── LISTED RECORDS
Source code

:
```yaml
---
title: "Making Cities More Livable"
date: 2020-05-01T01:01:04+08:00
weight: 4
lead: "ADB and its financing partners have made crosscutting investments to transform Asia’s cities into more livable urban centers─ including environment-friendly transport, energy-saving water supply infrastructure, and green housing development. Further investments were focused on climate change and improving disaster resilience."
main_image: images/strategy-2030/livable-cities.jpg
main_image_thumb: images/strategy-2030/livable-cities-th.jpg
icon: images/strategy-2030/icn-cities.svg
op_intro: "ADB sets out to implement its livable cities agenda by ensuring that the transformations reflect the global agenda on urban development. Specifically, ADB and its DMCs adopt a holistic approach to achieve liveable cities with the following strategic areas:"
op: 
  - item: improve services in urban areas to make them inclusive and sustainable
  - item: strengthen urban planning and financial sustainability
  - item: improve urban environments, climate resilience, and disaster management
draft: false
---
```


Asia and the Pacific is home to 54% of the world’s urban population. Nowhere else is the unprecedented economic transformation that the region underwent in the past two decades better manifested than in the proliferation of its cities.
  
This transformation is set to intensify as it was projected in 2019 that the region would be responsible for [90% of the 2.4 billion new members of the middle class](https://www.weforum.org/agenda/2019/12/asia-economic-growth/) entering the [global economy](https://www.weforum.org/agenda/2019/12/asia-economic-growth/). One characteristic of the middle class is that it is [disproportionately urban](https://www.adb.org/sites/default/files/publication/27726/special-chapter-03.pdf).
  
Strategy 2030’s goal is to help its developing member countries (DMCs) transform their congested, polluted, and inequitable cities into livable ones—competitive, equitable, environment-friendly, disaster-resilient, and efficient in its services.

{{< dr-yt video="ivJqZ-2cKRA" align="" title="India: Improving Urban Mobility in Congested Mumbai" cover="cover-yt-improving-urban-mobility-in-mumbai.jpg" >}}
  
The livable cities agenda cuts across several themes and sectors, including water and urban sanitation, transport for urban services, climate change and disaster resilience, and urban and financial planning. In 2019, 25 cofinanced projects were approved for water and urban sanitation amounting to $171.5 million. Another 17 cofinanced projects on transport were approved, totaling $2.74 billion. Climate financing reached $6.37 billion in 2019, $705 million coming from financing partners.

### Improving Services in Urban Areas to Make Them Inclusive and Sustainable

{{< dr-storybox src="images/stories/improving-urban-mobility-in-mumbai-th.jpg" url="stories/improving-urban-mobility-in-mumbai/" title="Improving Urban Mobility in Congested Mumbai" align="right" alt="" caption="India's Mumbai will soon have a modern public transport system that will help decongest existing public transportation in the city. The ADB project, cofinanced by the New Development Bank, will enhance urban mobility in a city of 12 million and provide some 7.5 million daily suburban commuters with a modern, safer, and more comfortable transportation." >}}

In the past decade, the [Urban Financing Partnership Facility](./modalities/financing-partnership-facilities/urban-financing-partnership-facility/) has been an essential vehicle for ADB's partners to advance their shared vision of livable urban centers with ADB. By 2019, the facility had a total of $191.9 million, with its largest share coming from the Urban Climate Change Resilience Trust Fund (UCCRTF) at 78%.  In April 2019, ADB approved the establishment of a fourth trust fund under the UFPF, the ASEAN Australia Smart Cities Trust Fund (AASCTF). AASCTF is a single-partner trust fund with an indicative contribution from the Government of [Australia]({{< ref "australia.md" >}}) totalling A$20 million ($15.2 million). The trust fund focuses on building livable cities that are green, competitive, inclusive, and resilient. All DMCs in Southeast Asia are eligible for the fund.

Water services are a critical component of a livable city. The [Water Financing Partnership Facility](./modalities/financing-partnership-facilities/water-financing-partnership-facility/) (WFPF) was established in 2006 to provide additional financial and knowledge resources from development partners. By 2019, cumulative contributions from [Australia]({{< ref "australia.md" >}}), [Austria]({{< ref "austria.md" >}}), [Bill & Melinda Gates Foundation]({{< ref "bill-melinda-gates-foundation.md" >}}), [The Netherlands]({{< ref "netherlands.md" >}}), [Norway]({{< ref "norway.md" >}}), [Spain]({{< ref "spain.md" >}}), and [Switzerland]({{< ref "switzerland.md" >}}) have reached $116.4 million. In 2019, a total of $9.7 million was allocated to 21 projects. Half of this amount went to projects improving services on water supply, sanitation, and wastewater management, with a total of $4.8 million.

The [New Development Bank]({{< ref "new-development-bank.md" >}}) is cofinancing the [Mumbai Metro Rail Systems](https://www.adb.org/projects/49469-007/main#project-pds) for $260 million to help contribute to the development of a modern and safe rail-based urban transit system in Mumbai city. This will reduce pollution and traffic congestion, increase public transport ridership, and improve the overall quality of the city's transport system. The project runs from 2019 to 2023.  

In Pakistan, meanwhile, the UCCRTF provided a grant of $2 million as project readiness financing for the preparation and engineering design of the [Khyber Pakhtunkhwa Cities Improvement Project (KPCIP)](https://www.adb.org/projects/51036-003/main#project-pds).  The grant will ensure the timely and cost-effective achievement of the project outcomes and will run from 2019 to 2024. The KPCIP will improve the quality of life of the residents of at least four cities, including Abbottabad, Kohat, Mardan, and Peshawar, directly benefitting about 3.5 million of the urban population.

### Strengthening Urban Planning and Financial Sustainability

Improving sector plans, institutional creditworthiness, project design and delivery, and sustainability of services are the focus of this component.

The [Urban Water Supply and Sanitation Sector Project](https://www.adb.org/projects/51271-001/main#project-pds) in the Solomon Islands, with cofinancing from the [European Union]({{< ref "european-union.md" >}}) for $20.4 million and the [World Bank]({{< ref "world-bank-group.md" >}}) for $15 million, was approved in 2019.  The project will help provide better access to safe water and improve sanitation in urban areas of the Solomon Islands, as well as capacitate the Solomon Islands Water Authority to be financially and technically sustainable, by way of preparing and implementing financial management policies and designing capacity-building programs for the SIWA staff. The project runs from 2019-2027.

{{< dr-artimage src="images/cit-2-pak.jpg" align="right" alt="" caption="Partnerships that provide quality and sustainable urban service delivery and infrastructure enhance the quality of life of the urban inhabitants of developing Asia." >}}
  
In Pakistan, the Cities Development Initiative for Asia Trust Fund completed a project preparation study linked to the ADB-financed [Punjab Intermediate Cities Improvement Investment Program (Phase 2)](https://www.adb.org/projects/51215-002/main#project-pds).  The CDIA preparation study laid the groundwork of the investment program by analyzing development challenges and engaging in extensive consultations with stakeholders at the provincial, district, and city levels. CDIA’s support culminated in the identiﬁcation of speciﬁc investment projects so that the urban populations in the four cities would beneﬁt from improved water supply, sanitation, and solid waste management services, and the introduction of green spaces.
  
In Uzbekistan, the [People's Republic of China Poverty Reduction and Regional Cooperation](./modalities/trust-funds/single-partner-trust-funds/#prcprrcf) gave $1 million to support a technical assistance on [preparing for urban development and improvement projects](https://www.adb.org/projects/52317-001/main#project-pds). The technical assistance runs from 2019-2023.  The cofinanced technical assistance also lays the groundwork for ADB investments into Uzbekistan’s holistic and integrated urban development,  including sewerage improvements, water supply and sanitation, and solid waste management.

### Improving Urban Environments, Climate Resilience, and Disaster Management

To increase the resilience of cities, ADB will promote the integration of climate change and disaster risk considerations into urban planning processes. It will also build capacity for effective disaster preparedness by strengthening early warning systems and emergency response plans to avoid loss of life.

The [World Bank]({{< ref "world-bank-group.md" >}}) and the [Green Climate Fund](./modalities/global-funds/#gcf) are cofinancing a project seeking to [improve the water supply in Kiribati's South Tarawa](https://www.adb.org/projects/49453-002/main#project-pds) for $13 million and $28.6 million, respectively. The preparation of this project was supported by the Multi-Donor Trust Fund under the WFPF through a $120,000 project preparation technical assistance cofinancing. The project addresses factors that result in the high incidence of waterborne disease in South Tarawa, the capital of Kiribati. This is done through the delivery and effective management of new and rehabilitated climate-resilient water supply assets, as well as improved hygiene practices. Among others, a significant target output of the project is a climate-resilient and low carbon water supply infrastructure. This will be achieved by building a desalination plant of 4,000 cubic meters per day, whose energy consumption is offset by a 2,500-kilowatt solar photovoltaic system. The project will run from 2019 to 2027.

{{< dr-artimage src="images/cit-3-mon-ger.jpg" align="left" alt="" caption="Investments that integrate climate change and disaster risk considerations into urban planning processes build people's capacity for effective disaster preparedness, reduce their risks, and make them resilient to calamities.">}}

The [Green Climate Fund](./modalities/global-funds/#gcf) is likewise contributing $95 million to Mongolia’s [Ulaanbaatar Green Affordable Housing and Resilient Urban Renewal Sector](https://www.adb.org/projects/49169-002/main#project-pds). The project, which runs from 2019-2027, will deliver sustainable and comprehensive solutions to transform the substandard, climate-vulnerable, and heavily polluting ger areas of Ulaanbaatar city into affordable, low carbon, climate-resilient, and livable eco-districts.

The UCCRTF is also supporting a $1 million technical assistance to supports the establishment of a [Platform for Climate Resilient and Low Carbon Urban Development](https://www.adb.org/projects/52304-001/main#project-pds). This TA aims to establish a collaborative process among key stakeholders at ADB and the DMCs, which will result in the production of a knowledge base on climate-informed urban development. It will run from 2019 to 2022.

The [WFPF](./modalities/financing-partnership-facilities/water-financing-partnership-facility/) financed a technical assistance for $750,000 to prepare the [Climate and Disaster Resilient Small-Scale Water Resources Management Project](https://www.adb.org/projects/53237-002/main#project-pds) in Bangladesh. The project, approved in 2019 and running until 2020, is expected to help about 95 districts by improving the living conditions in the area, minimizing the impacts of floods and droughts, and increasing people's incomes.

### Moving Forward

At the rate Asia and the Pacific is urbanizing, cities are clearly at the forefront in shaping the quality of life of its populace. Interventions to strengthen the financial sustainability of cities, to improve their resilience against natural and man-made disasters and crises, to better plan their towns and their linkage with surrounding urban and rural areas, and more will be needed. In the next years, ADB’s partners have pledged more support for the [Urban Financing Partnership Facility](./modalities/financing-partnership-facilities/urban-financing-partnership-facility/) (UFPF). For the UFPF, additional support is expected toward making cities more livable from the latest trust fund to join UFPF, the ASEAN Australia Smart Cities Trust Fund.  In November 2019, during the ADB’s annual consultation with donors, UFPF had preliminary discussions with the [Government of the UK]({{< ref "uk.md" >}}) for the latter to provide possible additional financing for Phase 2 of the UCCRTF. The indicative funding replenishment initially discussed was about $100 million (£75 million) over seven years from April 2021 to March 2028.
────
§ **DESCRIPTION OF THE TASK**: Answer with a number only: how many lines above have the word "right"?

§ **OUTPUT FOR THIS TASK**: 2